Based on the graphic novel by the same name, Marry Me starts to tell the story of pop superstar Kat Valdez (Jennifer Lopez) and boyfriend Bastian (played by Latin singing star Maluma), who plan to have a joint concert that will also double as their wedding, turning it into a massive social media affair.
When Kat finds out that Bastian cheated on her, at the most inopportune time, she catches the eye of math teacher Charlie Gilbert (Owen Wilson), who has tagged along to the concert with his co-worker Parker (played by Sarah Silverman) and to impress his young daughter Lou (Chloe Coleman) who thinks he’s a boring guy. He’s holding the film’s titular sign and meet cute turns into ‘I now pronounce you husband and wife’ in an instant.
When Marry Me was filmed in late 2019, Lopez was once again one of the biggest stars in the world, coming off a career best performance in Hustlers, receiving legitimate Oscar buzz – where she would eventually be snubbed by the time the nominations came around. Wilson, on the other hand, was in a bit of an acting rut as this was filmed before his Marvel Cinematic Universe role as Mobius M. Mobius in Loki and two years since his last meaningful performance in 2017’s Wonder.
Wilson and Lopez have so much natural charisma as performers that you could just put a camera in a room with the two of them and something exciting or charming will happen. While Wilson’s performance is good and he was game for anything, it was Jennifer Lopez that stole the show. Likely riding the high from her Hustlers performance, Lopez was magnetic in this film in every aspect. She gives as much of a performance to her dramatic scenes in this movie as she did in her comedic ones, showing that what she was able to pull off in Hustlers and way back in Out of Sight weren’t flukes. On top of the film’s title song, Lopez sings several new, original numbers throughout the film, setting herself up for a likely soundtrack hit. Lopez’s Kat is a perfect sendup of pop star personas but never veers into satire, and the Grammy-nominated songstress meets the challenge.

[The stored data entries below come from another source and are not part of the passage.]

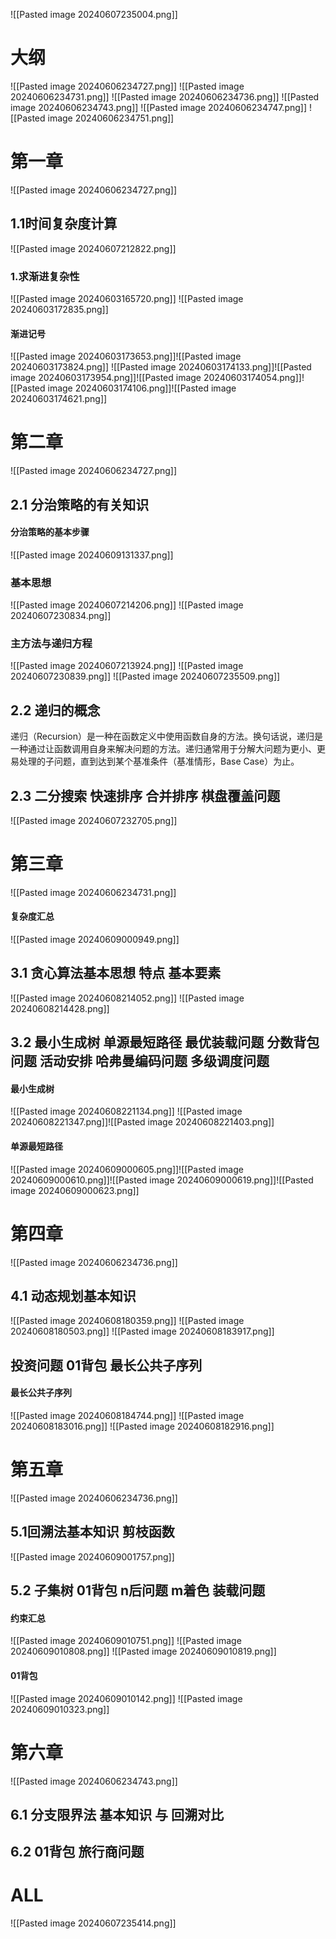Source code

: ![[Pasted image 20240607235004.png]]
# 大纲
![[Pasted image 20240606234727.png]]
![[Pasted image 20240606234731.png]]
![[Pasted image 20240606234736.png]]
![[Pasted image 20240606234743.png]]
![[Pasted image 20240606234747.png]]
![[Pasted image 20240606234751.png]]
# 第一章
![[Pasted image 20240606234727.png]]
## 1.1时间复杂度计算
![[Pasted image 20240607212822.png]]

### 1.求渐进复杂性
![[Pasted image 20240603165720.png]]
![[Pasted image 20240603172835.png]]
#### 渐进记号
![[Pasted image 20240603173653.png]]![[Pasted image 20240603173824.png]]
![[Pasted image 20240603174133.png]]![[Pasted image 20240603173954.png]]![[Pasted image 20240603174054.png]]![[Pasted image 20240603174106.png]]![[Pasted image 20240603174621.png]]

# 第二章
![[Pasted image 20240606234727.png]]
## 2.1 分治策略的有关知识
#### 分治策略的基本步骤
![[Pasted image 20240609131337.png]]
### 基本思想 
![[Pasted image 20240607214206.png]]
![[Pasted image 20240607230834.png]]
### 主方法与递归方程

![[Pasted image 20240607213924.png]]
![[Pasted image 20240607230839.png]]
![[Pasted image 20240607235509.png]]
## 2.2 递归的概念
递归（Recursion）是一种在函数定义中使用函数自身的方法。换句话说，递归是一种通过让函数调用自身来解决问题的方法。递归通常用于分解大问题为更小、更易处理的子问题，直到达到某个基准条件（基准情形，Base Case）为止。

## 2.3 二分搜索 快速排序 合并排序 棋盘覆盖问题
![[Pasted image 20240607232705.png]]



# 第三章
![[Pasted image 20240606234731.png]]
#### 复杂度汇总
![[Pasted image 20240609000949.png]]


## 3.1 贪心算法基本思想 特点 基本要素
![[Pasted image 20240608214052.png]]
![[Pasted image 20240608214428.png]]
## 3.2 最小生成树 单源最短路径 最优装载问题 分数背包问题 活动安排 哈弗曼编码问题 多级调度问题
#### 最小生成树
![[Pasted image 20240608221134.png]]
![[Pasted image 20240608221347.png]]![[Pasted image 20240608221403.png]]
#### 单源最短路径
![[Pasted image 20240609000605.png]]![[Pasted image 20240609000610.png]]![[Pasted image 20240609000619.png]]![[Pasted image 20240609000623.png]]


# 第四章
![[Pasted image 20240606234736.png]]
## 4.1 动态规划基本知识

![[Pasted image 20240608180359.png]]
![[Pasted image 20240608180503.png]]
![[Pasted image 20240608183917.png]]



## 投资问题 01背包 最长公共子序列
#### 最长公共子序列
![[Pasted image 20240608184744.png]]
![[Pasted image 20240608183016.png]]
![[Pasted image 20240608182916.png]]

# 第五章
![[Pasted image 20240606234736.png]]
## 5.1回溯法基本知识 剪枝函数
![[Pasted image 20240609001757.png]]

## 5.2 子集树 01背包 n后问题 m着色 装载问题
#### 约束汇总
![[Pasted image 20240609010751.png]]
![[Pasted image 20240609010808.png]]
![[Pasted image 20240609010819.png]]


#### 01背包

![[Pasted image 20240609010142.png]]
![[Pasted image 20240609010323.png]]



# 第六章
![[Pasted image 20240606234743.png]]
## 6.1 分支限界法 基本知识 与 回溯对比
## 6.2 01背包 旅行商问题





# ALL
![[Pasted image 20240607235414.png]]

Marry Me really shouldn’t have worked in 2022, it feels like a Sandra Bullock rom-com from 20 years ago, but director Kat Coiro – who will be directing Marvel’s upcoming She Hulk TV series – brings an intimate touch to this film in a way that elevates it past all of the cringe and absurdities. This story is something that every person around the world who has a “celebrity crush” wants to believe would happen; they would see a celebrity in person, and they would fall head over heels for them. The idea that a mega pop superstar will just look down into the crowd and agree to marry any average joe, and for that specific person to wind up being a genuinely good person is hard to believe, but the movie works because Coiro makes it believable. Sticking close to the formula of those high gimmick rom-coms of the early 2000’s, Marry Me leans into its absurd plot of chance and love ends up being the film’s strength.
Coiro, with a script by Harper Dill, John Rogers and Tami Sahger, leans into is the social media element of such a publicly consumed relationship, providing insight into what’s real and what’s perception in both the lives we see online and the lives they actually live. When Charlie and Kat are shown through internal cameras, there is a façade that is put on by the both of them; Charlie is uncomfortable, and Kat has to make sure her image is presentable. It is interesting seeing the difference through multiple lenses, and Coiro manages to find a balance that shows what the two are like when they are not being filmed, and in these moments are when we get to see their love fully grow.
For how charming Lopez and Wilson are, and how stylized Coiro makes the film, it does adhere maybe a little too close to the basic formula of what a rom-com is ‘supposed’ to be. The film could have dove deeper into the negative effects of stardom and the standards that have to be set to keep up your fan base, but instead glides over them. But if a formula works, it works and Marry Me is the feel-good lighthearted affair it sets out to be.
Marry Me is the first big surprise of 2022. A charming rom-com that is about finding love in the most unlikely of places. While it may follow the same formula this genre has to offer, and it runs a little long, that doesn’t stop it from being any less engaging and heartfelt.
Grade: B+
Universal Pictures will release Marry Me in theaters and streaming on Peacock Friday, February 11.